If the league refrains from expanding their technology to collect better data for fans, it may be up to the hockey analytics community to somehow do the work themselves. This may require the input from those outside of the hockey community who specialize in ICTs to provide data collection and data processing solutions.
Connection to Academic Community
Hockey analytics can only grow if an open environment exists for its development. Hockey analytics is currently being done openly by the online fan community, but also in a silo by the academic community.
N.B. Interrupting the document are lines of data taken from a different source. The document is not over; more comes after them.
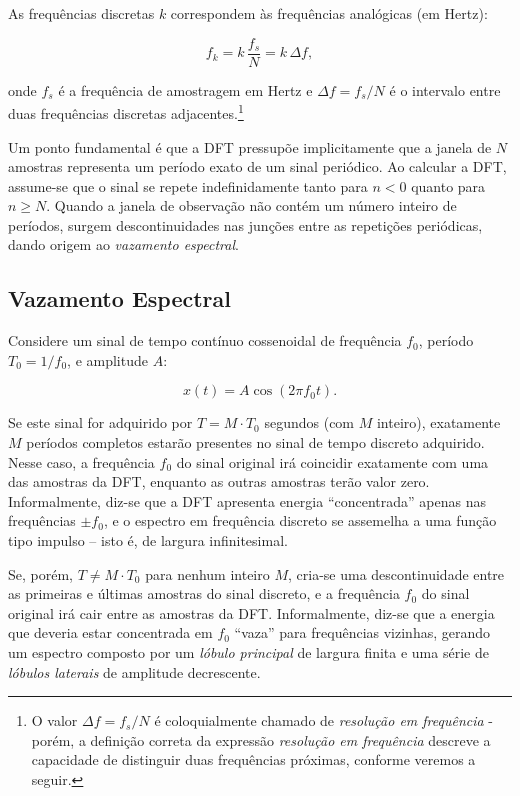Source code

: \documentclass[a4paper,twoside,12pt]{article}
\begin{document}
	As frequências discretas $k$ correspondem às frequências analógicas (em Hertz):
	
	\begin{equation}
		f_k = k \, \frac{f_s}{N} = k \, \Delta f,
		\label{eq:freq_resolucao}
	\end{equation}
	
	\noindent onde $f_s$ é a frequência de amostragem em Hertz e $\Delta f = f_s / N$ é o intervalo entre duas frequências discretas adjacentes.\footnote{O valor $\Delta f = f_s / N$ é coloquialmente chamado de \emph{resolução em frequência} - porém, a definição correta da expressão \emph{resolução em frequência} descreve a capacidade de distinguir duas frequências próximas, conforme veremos a seguir.}
	
	Um ponto fundamental é que a DFT pressupõe implicitamente que a janela de $N$ amostras representa um período exato de um sinal periódico. Ao calcular a DFT, assume-se que o sinal se repete indefinidamente tanto para $n < 0$ quanto para $n \geq N$. Quando a janela de observação não contém um número inteiro de períodos, surgem descontinuidades nas junções entre as repetições periódicas, dando origem ao \emph{vazamento espectral}.
	
	\subsection{Vazamento Espectral}
	
	Considere um sinal de tempo contínuo cossenoidal de frequência $f_0$, período $T_0 = 1/f_0$, e amplitude $A$:
	
	\begin{equation}
		x(t) = A \cos(2\pi f_0 t).
		\label{eq:cosseno}
	\end{equation}
	
	Se este sinal for adquirido por $T = M \cdot T_0$ segundos (com $M$ inteiro), exatamente $M$ períodos completos estarão presentes no sinal de tempo discreto adquirido. Nesse caso, a frequência $f_0$ do sinal original irá coincidir exatamente com uma das amostras da DFT, enquanto as outras amostras terão valor zero. Informalmente, diz-se que a DFT apresenta energia ``concentrada'' apenas nas frequências $\pm f_0$, e o espectro em frequência discreto se assemelha a uma função tipo impulso -- isto é, de largura infinitesimal.
	
	Se, porém, $T \neq M \cdot T_0$ para nenhum inteiro $M$, cria-se uma descontinuidade entre as primeiras e últimas amostras do sinal discreto, e a frequência $f_0$ do sinal original irá cair entre as amostras da DFT. Informalmente, diz-se que a energia que deveria estar concentrada em $f_0$ ``vaza'' para frequências vizinhas, gerando um espectro composto por um \emph{lóbulo principal} de largura finita e uma série de \emph{lóbulos laterais} de amplitude decrescente.
	
\end{document}
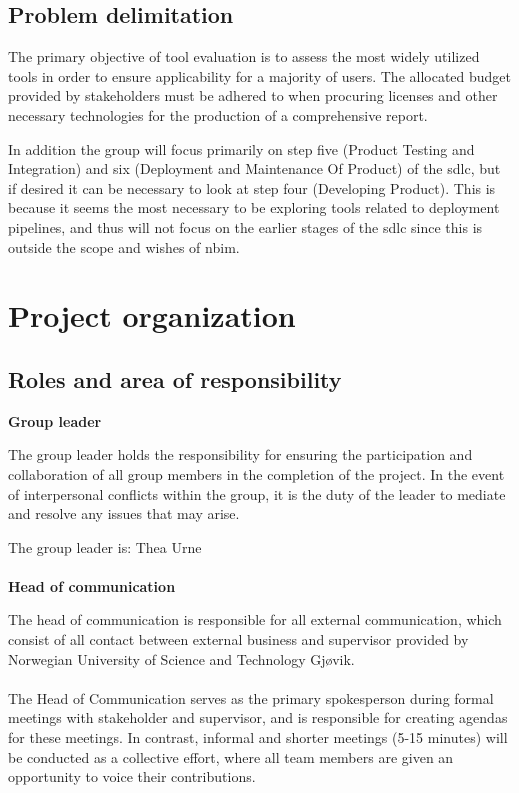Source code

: \subsection{Problem delimitation}

The primary objective of tool evaluation is to assess the most widely utilized tools in order to ensure applicability for a majority of users. The allocated budget provided by stakeholders must be adhered to when procuring licenses and other necessary technologies for the production of a comprehensive report.

In addition the group will focus primarily on step five (Product Testing and Integration) and six (Deployment and Maintenance Of Product) of the \acrshort{sdlc}, but if desired it can be necessary to look at step four (Developing Product). This is because it seems the most necessary to be exploring tools related to deployment pipelines, and thus will not focus on the earlier stages of the \acrshort{sdlc} since this is outside the scope and wishes of \acrshort{nbim}.
\cite{The-Secure-Software-Supply-Chain} \cite{sdlc2}

\newpage
\section{Project organization}
\subsection{Roles and area of responsibility}

\textbf{Group leader}

The group leader holds the responsibility for ensuring the participation and collaboration of all group members in the completion of the project. In the event of interpersonal conflicts within the group, it is the duty of the leader to mediate and resolve any issues that may arise.

The group leader is: Thea Urne
\\~\\
\textbf{Head of communication}

The head of communication is responsible for all external communication, which consist of all contact between external business and supervisor provided by Norwegian University of Science and Technology Gjøvik. 
\\~\\
The Head of Communication serves as the primary spokesperson during formal meetings with stakeholder and supervisor, and is responsible for creating agendas for these meetings. In contrast, informal and shorter meetings (5-15 minutes) will be conducted as a collective effort, where all team members are given an opportunity to voice their contributions.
Academic research explores similar topics that the online fan community is interested in, but tend to view their own work as superior to that done by fans. For instance, academic researchers tend to view their practices as much more robust. For example, according to Berri and Bradbury (2010), the work done by online sports-fan communities, “should be interpreted with caution because it is not subject to an academic peer review”.
The problem with having this mentality is that academics miss out on ideas that have been developed by non-academics, writing it off too early and end up re-doing a lot of work. Academic researchers may unnecessarily use the tools available to them to reinvent things that the online community has already uncovered (Dellow, 2013). An informal process review is in place for online content as ideas can get discussed openly by a wide array of people (Tango, 2010). There defintely are some pitfalls to online peer review (Eric T., 2013), but the right environment is there to facilitate it.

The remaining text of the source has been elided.